• **What you should do**: Work through the records below, line by line, and say how many lines include "在接下来的几个小节中", with nothing else.

::::

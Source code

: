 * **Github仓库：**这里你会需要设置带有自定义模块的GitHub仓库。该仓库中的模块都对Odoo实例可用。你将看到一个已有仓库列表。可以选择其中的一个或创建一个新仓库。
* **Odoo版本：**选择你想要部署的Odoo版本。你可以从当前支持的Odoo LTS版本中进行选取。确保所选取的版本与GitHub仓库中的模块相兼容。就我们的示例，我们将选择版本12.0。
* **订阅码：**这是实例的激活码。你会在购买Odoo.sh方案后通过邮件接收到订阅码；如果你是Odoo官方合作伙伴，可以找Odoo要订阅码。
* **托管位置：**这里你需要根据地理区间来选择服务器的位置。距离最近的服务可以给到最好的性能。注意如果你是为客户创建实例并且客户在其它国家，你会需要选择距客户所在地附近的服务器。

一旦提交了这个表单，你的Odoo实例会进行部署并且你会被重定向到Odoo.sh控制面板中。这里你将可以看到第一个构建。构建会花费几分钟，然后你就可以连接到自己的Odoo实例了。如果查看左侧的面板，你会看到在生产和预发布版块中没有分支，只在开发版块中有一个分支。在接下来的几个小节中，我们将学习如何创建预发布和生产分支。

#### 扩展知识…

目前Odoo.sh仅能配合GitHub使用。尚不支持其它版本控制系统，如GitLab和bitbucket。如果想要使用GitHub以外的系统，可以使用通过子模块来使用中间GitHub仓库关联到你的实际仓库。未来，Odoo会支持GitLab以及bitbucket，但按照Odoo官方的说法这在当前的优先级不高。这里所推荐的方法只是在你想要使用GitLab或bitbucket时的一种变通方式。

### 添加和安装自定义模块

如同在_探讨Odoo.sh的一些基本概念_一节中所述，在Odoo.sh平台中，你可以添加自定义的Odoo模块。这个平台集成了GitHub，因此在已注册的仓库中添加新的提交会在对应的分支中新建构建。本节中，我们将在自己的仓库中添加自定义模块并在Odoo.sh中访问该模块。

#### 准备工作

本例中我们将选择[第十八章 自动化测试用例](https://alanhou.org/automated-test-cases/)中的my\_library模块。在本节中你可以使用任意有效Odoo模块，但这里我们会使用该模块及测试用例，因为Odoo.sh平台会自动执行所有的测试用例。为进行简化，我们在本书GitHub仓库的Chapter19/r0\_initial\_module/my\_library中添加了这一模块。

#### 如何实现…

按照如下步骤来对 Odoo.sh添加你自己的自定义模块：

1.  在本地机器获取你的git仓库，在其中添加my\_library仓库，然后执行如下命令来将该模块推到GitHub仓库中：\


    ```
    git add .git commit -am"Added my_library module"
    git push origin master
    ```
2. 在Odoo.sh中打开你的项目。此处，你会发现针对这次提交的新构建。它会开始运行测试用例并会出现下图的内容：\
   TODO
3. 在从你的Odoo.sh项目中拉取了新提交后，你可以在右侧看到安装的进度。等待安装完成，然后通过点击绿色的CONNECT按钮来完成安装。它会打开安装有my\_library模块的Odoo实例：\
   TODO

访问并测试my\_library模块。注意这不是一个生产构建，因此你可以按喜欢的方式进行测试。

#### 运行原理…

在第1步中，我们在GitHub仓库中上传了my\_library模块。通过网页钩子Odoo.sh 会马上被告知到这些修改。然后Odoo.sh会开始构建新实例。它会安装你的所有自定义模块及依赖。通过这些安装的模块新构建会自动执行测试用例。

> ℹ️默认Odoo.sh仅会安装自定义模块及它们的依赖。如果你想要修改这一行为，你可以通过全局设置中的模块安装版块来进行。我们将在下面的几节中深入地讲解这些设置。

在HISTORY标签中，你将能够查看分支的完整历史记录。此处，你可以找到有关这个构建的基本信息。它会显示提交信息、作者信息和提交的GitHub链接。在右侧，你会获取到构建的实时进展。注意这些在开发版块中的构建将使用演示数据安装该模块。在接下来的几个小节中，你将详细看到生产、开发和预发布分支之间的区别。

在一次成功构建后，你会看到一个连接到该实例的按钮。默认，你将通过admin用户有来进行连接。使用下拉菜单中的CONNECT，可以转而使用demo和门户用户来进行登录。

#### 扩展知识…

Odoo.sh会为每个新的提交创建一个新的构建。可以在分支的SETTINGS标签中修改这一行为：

::::

• **Task solution**: 2